* Required action
From the first line to the last, output the records exactly and drop any images.

Items from a dataset:
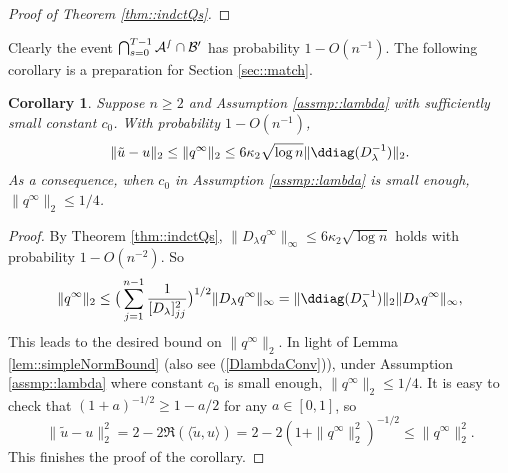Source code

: \documentclass[12pt]{article}%
\theoremstyle{plain}%
\newtheorem{cor}{Corollary}[section]
\theoremstyle{remark}
\begin{document}
\begin{proof}[Proof of Theorem \ref{thm::indctQs}]

\end{proof}

Clearly the event $\bigcap_{s=0}^{T-1}\cal{A}^s \cap \cal{B}^0$ has probability $ 1 - O(n^{-1})$. The following corollary is a preparation for Section \ref{sec::match}.

\begin{cor}\label{cor::q2norm}
Suppose $n \ge 2$ and Assumption \ref{assmp::lambda} with sufficiently small constant $c_0$. With probability $1 - O(n^{-1})$, 
\begin{equation*}
\| \tilde{u} - u \|_2 \le \| q^\infty \|_2 \le 6\kappa_2\sqrt{\log n} \| \ddiag(D_\lambda^{-1}) \|_2.
\end{equation*}
As a consequence, when $c_0$ in Assumption \ref{assmp::lambda} is small enough, $\| q^\infty \|_2  \le 1/4$.
\end{cor}
\begin{proof}
By Theorem \ref{thm::indctQs}, $\| D_\lambda q^\infty \|_\infty \le 6 \kappa_2 \sqrt{\log n}$ holds with probability $1 - O(n^{-2})$. So
\begin{equation*}
\| q^\infty \|_2 \le \big( \sum_{j=1}^{n-1} \frac{ 1}{[D_\lambda]_{jj}^2} \big)^{1/2} \| D_\lambda q^\infty \|_\infty = \| \ddiag(D_\lambda^{-1}) \|_2 \| D_\lambda q^\infty \|_{\infty},
\end{equation*}
This leads to the desired bound on $\| q^\infty \|_2$. In light of Lemma \ref{lem::simpleNormBound} (also see (\ref{DlambdaConv})), under Assumption \ref{assmp::lambda} where constant $c_0$ is small enough, $\| q^\infty \|_2 \le 1/4$. It is easy to check that $(1 + a )^{-1/2} \ge 1 - a/2$ for any $a \in [0,1]$, so
\begin{equation*}
\| \tilde{u} - u \|_2^2 = 2 - 2\Re(\langle \tilde{u}, u \rangle) = 2 - 2(1 + \|q^\infty \|_2^2)^{-1/2} \le \| q^\infty \|_2^2.
\end{equation*}
This finishes the proof of the corollary.
\end{proof}
\end{document}
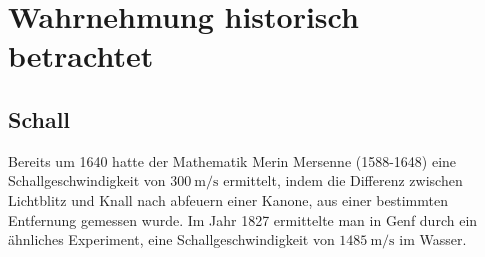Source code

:\section{Wahrnehmung historisch betrachtet}
\subsection{Schall}
Bereits um 1640 hatte der Mathematik Merin Mersenne (1588-1648) eine Schallgeschwindigkeit von $\si{300~\metre\per\second}$ ermittelt, indem die Differenz zwischen Lichtblitz und Knall nach abfeuern einer Kanone, aus einer bestimmten Entfernung gemessen wurde. Im Jahr 1827 ermittelte man in Genf durch ein ähnliches Experiment, eine Schallgeschwindigkeit von $\si{1485~\metre\per\second}$ im Wasser.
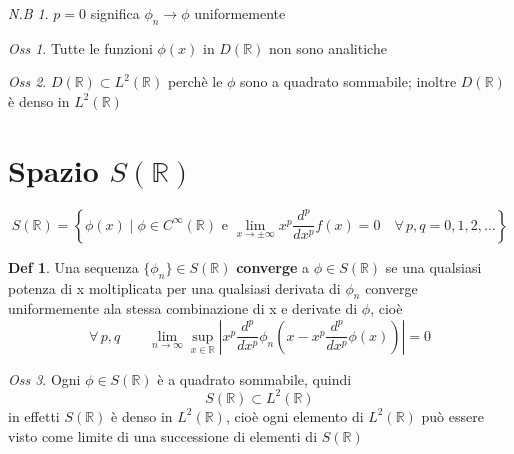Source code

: \documentclass[a4paper,11pt]{report}
\theoremstyle{remark}
\newtheorem*{oss}{Oss}
\newtheorem*{nb}{N.B}
\theoremstyle{definition}
\newtheorem*{Def}{Def}
\newcommand{\R}{\mathbb{R}}
\begin{document}
\begin{nb}
	$p=0$ significa $\phi_n \to \phi $ uniformemente
\end{nb}

\begin{oss}
	Tutte le funzioni $\phi(x)$ in $D(\R)$ non sono analitiche
\end{oss}

\begin{oss}
	$D(\R)\subset L^2(\R)$ perchè le $\phi$ sono a quadrato sommabile; inoltre $D(\R)$ è denso in $L^2(\R)$
\end{oss}

\section{Spazio \texorpdfstring{$S(\R)$}{U}}

\begin{equation*}
	S(\R) = \left\{\phi(x) \;| \; \phi \in C^\infty(\R) \text{ e } \lim_{x\to \pm\infty} x^p \frac{d^p}{dx^p}f(x)=0 \quad  \forall \, p,q = 0,1,2,\dots \right\}
\end{equation*}

\begin{Def}
	Una sequenza $\{\phi_n\} \in S(\R)$ \textbf{converge} a $\phi \in S(\R)$ se una qualsiasi potenza di x moltiplicata per una qualsiasi derivata di $\phi_n$ converge uniformemente ala stessa combinazione di x e derivate di $\phi$, cioè
	\begin{equation*}
		\forall \, p,q \qquad \lim_{n\to\infty} \sup_{x\in\R} \left|x^p \frac{d^p}{dx^p}\phi_n(x - x^p\frac{d^p}{dx^p}\phi(x))\right| =0
	\end{equation*}
\end{Def}

\begin{oss}
	Ogni $\phi\in S(\R)$ è a quadrato sommabile, quindi 
	\begin{equation*}
		S(\R) \subset L^2(\R)
	\end{equation*}
	in effetti $S(\R)$ è denso in $L^2(\R)$, cioè ogni elemento di $L^2(\R)$ può essere visto come limite di una successione di elementi di $S(\R)$
\end{oss}
\end{document}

* Reply to the exercise
Source code

: \documentclass[12pt]{article}%
\theoremstyle{plain}%
\newtheorem{cor}{Corollary}[section]
\theoremstyle{remark}
\begin{document}
\begin{proof}[Proof of Theorem \ref{thm::indctQs}]

\end{proof}

Clearly the event $\bigcap_{s=0}^{T-1}\cal{A}^s \cap \cal{B}^0$ has probability $ 1 - O(n^{-1})$. The following corollary is a preparation for Section \ref{sec::match}.

\begin{cor}\label{cor::q2norm}
Suppose $n \ge 2$ and Assumption \ref{assmp::lambda} with sufficiently small constant $c_0$. With probability $1 - O(n^{-1})$, 
\begin{equation*}
\| \tilde{u} - u \|_2 \le \| q^\infty \|_2 \le 6\kappa_2\sqrt{\log n} \| \ddiag(D_\lambda^{-1}) \|_2.
\end{equation*}
As a consequence, when $c_0$ in Assumption \ref{assmp::lambda} is small enough, $\| q^\infty \|_2  \le 1/4$.
\end{cor}
\begin{proof}
By Theorem \ref{thm::indctQs}, $\| D_\lambda q^\infty \|_\infty \le 6 \kappa_2 \sqrt{\log n}$ holds with probability $1 - O(n^{-2})$. So
\begin{equation*}
\| q^\infty \|_2 \le \big( \sum_{j=1}^{n-1} \frac{ 1}{[D_\lambda]_{jj}^2} \big)^{1/2} \| D_\lambda q^\infty \|_\infty = \| \ddiag(D_\lambda^{-1}) \|_2 \| D_\lambda q^\infty \|_{\infty},
\end{equation*}
This leads to the desired bound on $\| q^\infty \|_2$. In light of Lemma \ref{lem::simpleNormBound} (also see (\ref{DlambdaConv})), under Assumption \ref{assmp::lambda} where constant $c_0$ is small enough, $\| q^\infty \|_2 \le 1/4$. It is easy to check that $(1 + a )^{-1/2} \ge 1 - a/2$ for any $a \in [0,1]$, so
\begin{equation*}
\| \tilde{u} - u \|_2^2 = 2 - 2\Re(\langle \tilde{u}, u \rangle) = 2 - 2(1 + \|q^\infty \|_2^2)^{-1/2} \le \| q^\infty \|_2^2.
\end{equation*}
This finishes the proof of the corollary.
\end{proof}
\end{document}
Source code

:\section{Wahrnehmung historisch betrachtet}
\subsection{Schall}
Bereits um 1640 hatte der Mathematik Merin Mersenne (1588-1648) eine Schallgeschwindigkeit von $\si{300~\metre\per\second}$ ermittelt, indem die Differenz zwischen Lichtblitz und Knall nach abfeuern einer Kanone, aus einer bestimmten Entfernung gemessen wurde. Im Jahr 1827 ermittelte man in Genf durch ein ähnliches Experiment, eine Schallgeschwindigkeit von $\si{1485~\metre\per\second}$ im Wasser.
Source code

: \documentclass[a4paper,11pt]{report}
\theoremstyle{remark}
\newtheorem*{oss}{Oss}
\newtheorem*{nb}{N.B}
\theoremstyle{definition}
\newtheorem*{Def}{Def}
\newcommand{\R}{\mathbb{R}}
\begin{document}
\begin{nb}
	$p=0$ significa $\phi_n \to \phi $ uniformemente
\end{nb}

\begin{oss}
	Tutte le funzioni $\phi(x)$ in $D(\R)$ non sono analitiche
\end{oss}

\begin{oss}
	$D(\R)\subset L^2(\R)$ perchè le $\phi$ sono a quadrato sommabile; inoltre $D(\R)$ è denso in $L^2(\R)$
\end{oss}

\section{Spazio \texorpdfstring{$S(\R)$}{U}}

\begin{equation*}
	S(\R) = \left\{\phi(x) \;| \; \phi \in C^\infty(\R) \text{ e } \lim_{x\to \pm\infty} x^p \frac{d^p}{dx^p}f(x)=0 \quad  \forall \, p,q = 0,1,2,\dots \right\}
\end{equation*}

\begin{Def}
	Una sequenza $\{\phi_n\} \in S(\R)$ \textbf{converge} a $\phi \in S(\R)$ se una qualsiasi potenza di x moltiplicata per una qualsiasi derivata di $\phi_n$ converge uniformemente ala stessa combinazione di x e derivate di $\phi$, cioè
	\begin{equation*}
		\forall \, p,q \qquad \lim_{n\to\infty} \sup_{x\in\R} \left|x^p \frac{d^p}{dx^p}\phi_n(x - x^p\frac{d^p}{dx^p}\phi(x))\right| =0
	\end{equation*}
\end{Def}

\begin{oss}
	Ogni $\phi\in S(\R)$ è a quadrato sommabile, quindi 
	\begin{equation*}
		S(\R) \subset L^2(\R)
	\end{equation*}
	in effetti $S(\R)$ è denso in $L^2(\R)$, cioè ogni elemento di $L^2(\R)$ può essere visto come limite di una successione di elementi di $S(\R)$
\end{oss}
\end{document}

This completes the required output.